Jean-Marc Rivera : Nous nous inscrivons pleinement dans l’objectif global de décarbonation des transports, traduit dans les dispositions réglementaires issues de la LOM et de la loi Climat Résilience, avec notamment le déploiement des ZFE. Ces outils législatifs doivent être complétés par la loi Energie Climat, qui a vocation à définir les scénarios de baisse par secteur d’activité pour atteindre la neutralité carbone à horizon 2050. Ces objectifs seront à leur tour déclinés dans la révision de la Stratégie nationale bas carbone (SNBC). Nous prenons part à la réflexion en cours dans le cadre de la task force sur la feuille de route de décarbonation des véhicules lourds, initiée par le Gouvernement pour mettre en place une concertation avec les transporteurs, les constructeurs et les énergéticiens.

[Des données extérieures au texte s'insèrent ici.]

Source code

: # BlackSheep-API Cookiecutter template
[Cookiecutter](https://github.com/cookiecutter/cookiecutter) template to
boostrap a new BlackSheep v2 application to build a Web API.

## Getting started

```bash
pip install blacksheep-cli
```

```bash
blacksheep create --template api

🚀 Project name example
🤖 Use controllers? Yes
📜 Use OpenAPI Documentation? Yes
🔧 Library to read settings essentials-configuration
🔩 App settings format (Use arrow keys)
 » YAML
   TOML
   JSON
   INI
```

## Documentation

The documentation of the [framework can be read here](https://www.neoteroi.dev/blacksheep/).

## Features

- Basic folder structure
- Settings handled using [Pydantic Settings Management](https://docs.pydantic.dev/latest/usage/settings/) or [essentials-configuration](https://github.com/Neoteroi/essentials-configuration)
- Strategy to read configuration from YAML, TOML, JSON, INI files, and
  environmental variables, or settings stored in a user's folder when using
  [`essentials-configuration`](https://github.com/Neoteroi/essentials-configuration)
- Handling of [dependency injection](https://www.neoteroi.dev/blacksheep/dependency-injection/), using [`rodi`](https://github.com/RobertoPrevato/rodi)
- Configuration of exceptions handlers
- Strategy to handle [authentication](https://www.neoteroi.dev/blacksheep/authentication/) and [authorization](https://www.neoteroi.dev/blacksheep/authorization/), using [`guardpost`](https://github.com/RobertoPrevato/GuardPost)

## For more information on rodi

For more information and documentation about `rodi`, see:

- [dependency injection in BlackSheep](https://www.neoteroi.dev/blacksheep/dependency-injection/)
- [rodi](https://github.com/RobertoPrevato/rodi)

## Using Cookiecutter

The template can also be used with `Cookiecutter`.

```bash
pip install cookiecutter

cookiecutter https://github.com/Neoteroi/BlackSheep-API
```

A quoi ont abouti les travaux de la task force sur les véhicules lourds ?
Dans le cadre la task force, nous sommes partis des parts de marché de chaque énergie pour décrire l’évolution des différentes motorisations et des infrastructures de charge attendue d’ici à 2050. Une trajectoire énergie par énergie est ainsi établie avec des étapes tous les cinq ans à partir de 2025, avec ses conséquences sur la disponibilité des véhicules et de l’avitaillement, mais aussi avec les répercussions économiques pour les entreprises. Les transporteurs ne pourront pas financer seuls les surcoûts liés à la conversion de leur flotte, et il faudra prévoir des soutiens aussi bien au niveau national qu’au niveau européen.
Vos demandes ont donc été entendues par le Gouvernement ?

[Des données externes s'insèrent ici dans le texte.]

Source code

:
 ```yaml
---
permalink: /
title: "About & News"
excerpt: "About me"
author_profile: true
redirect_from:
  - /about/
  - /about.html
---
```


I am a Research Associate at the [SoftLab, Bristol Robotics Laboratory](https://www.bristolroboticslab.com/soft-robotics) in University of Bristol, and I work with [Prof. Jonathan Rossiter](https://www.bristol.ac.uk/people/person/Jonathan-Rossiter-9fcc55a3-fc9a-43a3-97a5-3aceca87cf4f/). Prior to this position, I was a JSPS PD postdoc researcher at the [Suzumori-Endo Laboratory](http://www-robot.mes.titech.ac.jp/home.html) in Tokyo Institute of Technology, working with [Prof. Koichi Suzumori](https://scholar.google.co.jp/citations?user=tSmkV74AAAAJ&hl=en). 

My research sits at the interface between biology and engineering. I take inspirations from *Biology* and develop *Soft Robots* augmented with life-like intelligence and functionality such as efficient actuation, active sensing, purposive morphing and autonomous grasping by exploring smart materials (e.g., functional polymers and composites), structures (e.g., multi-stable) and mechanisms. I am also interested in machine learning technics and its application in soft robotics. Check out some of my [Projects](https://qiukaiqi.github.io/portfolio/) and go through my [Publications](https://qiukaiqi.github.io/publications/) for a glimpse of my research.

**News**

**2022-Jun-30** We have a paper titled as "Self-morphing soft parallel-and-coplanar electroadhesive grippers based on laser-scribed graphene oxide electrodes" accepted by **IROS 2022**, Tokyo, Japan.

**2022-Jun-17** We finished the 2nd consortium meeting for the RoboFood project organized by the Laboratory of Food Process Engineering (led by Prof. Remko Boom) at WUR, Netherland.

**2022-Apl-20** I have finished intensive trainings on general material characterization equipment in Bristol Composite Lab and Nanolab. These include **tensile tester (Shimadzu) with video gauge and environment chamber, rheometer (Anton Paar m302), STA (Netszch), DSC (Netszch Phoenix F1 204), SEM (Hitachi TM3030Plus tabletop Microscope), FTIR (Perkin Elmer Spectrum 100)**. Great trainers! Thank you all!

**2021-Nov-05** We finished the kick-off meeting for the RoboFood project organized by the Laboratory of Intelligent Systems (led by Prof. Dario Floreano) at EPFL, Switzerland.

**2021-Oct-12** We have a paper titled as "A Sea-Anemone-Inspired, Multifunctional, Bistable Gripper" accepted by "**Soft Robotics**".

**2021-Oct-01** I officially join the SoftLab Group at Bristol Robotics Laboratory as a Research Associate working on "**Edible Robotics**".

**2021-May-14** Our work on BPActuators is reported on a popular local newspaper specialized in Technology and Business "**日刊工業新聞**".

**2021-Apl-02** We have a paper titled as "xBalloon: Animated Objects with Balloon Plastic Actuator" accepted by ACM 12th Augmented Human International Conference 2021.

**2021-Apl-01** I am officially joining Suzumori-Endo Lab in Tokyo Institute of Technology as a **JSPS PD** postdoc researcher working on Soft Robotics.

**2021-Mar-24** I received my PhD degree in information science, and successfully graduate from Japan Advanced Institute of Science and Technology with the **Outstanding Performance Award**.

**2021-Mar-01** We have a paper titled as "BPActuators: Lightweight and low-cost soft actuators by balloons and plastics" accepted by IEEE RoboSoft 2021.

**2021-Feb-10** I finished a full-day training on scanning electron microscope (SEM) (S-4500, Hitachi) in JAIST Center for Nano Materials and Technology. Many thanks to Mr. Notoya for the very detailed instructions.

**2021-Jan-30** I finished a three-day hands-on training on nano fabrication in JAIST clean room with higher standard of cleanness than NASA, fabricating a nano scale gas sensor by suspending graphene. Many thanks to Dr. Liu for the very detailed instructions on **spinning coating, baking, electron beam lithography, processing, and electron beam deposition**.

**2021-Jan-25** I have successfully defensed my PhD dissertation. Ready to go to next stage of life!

Ce travail de concertation était indispensable pour dépasser les incompréhensions nées avec le démarrage des ZFE. Les suites données à la mission Flash des députés Millienne et Leseul nous semblent également aller dans la bonne direction, avec la mission confiée à Philippe Barbier, président de la Confédération des grossistes de France (CGF) sur la préfiguration du Comité technique de la livraison urbaine, et la mise en place du Comité de concertation des ZFE, coordonnée par Edouard Manini. Une autre mission de réflexion sur les ZFE est en cours au Sénat… Tout cela devrait nous permettre d’avancer sur la coordination des calendriers des différentes agglos concernées par les ZFE, et sur l’harmonisation des mesures.
Nous apprécions ces espaces de discussion, mais nous attendons de la part des pouvoirs publics une véritable prise en compte des recommandations énoncées par la task force dans la révision de la SNBC et dans l’application de la loi Energie Climat.

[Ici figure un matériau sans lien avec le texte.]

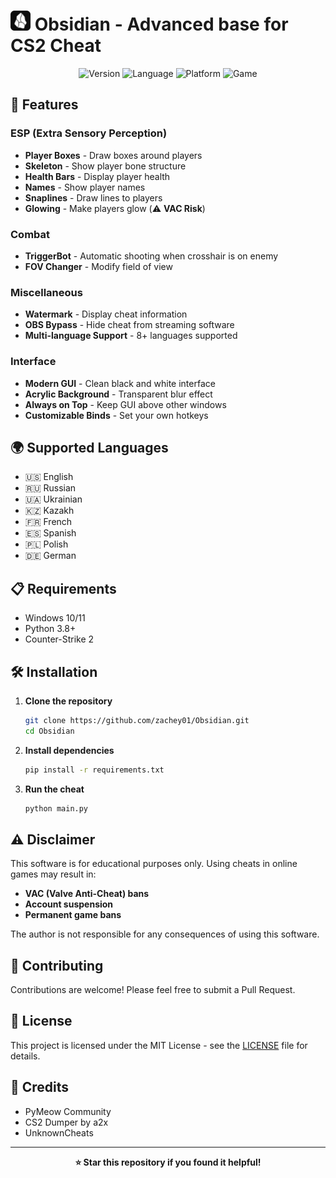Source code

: # <img src="./assets/icon.png" width=32 height=32> Obsidian - Advanced base for CS2 Cheat

<div align="center">
  <img src="https://img.shields.io/badge/Version-1.0.0-blue.svg" alt="Version">
  <img src="https://img.shields.io/badge/Language-Python-green.svg" alt="Language">
  <img src="https://img.shields.io/badge/Platform-Windows-red.svg" alt="Platform">
  <img src="https://img.shields.io/badge/Game-CS2-orange.svg" alt="Game">
</div>

## 🚀 Features

### ESP (Extra Sensory Perception)

- **Player Boxes** - Draw boxes around players
- **Skeleton** - Show player bone structure
- **Health Bars** - Display player health
- **Names** - Show player names
- **Snaplines** - Draw lines to players
- **Glowing** - Make players glow (⚠️ **VAC Risk**)

### Combat

- **TriggerBot** - Automatic shooting when crosshair is on enemy
- **FOV Changer** - Modify field of view

### Miscellaneous

- **Watermark** - Display cheat information
- **OBS Bypass** - Hide cheat from streaming software
- **Multi-language Support** - 8+ languages supported

### Interface

- **Modern GUI** - Clean black and white interface
- **Acrylic Background** - Transparent blur effect
- **Always on Top** - Keep GUI above other windows
- **Customizable Binds** - Set your own hotkeys

## 🌍 Supported Languages

- 🇺🇸 English
- 🇷🇺 Russian
- 🇺🇦 Ukrainian
- 🇰🇿 Kazakh
- 🇫🇷 French
- 🇪🇸 Spanish
- 🇵🇱 Polish
- 🇩🇪 German

## 📋 Requirements

- Windows 10/11
- Python 3.8+
- Counter-Strike 2

## 🛠️ Installation

1. **Clone the repository**

   ```bash
   git clone https://github.com/zachey01/Obsidian.git
   cd Obsidian
   ```

2. **Install dependencies**

   ```bash
   pip install -r requirements.txt
   ```

3. **Run the cheat**
   ```bash
   python main.py
   ```

## ⚠️ Disclaimer

This software is for educational purposes only. Using cheats in online games may result in:

- **VAC (Valve Anti-Cheat) bans**
- **Account suspension**
- **Permanent game bans**

The author is not responsible for any consequences of using this software.

## 🤝 Contributing

Contributions are welcome! Please feel free to submit a Pull Request.

## 📄 License

This project is licensed under the MIT License - see the [LICENSE](LICENSE) file for details.

## 🙏 Credits

- PyMeow Community
- CS2 Dumper by a2x
- UnknownCheats

---

<div align="center">
  <b>⭐ Star this repository if you found it helpful!</b>
</div>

Avez-vous chiffré les besoins ?
Le surcoût lié au renouvellement des véhicules et aux infrastructures d’avitaillement a été évalué à 52,6 Md€ d’ici à 2040. Ce sont des investissements considérables pour des entreprises déjà malmenées par la crise sanitaire, la guerre en Ukraine et les tensions sociales, autant de difficultés conjoncturelles survenues quelques mois après la crise des Gilets jaunes. La hausse des coûts de production, la fluctuation de l’activité, la baisse des volumes liée à l’inflation, le recours à l’emprunt devenu plus difficile avec la hausse des taux, et le remboursement des PGE écornent les capacités d’investissement. Dans le TRM, l’effectif moyen des entreprises est de 25 salariés : on n’a pas à faire à de grosses entreprises, mais à une majorité de PME, voire de TPE. Aujourd’hui, la priorité des chefs d’entreprise est de réussir à équilibrer leurs comptes pour maintenir leur activité et les emplois qu’elle génère. Les professionnels du transport sont tous convaincus de la nécessité de décarboner, mais ils ont besoin avant tout d’une stratégie de verdissement lisible et basée sur des hypothèses crédibles et réalistes.
La décarbonation dépend-elle seulement des motorisations ?
Non, la décarbonation du transport routier de marchandises ne reposera pas uniquement sur la conversion des véhicules, mais sur l’évolution de l’ensemble des processus. Le verdissement du fret nécessite le report modal, l’optimisation accrue des transports pour éviter les trajets à vide, et la relocalisation des entrepôts logistiques.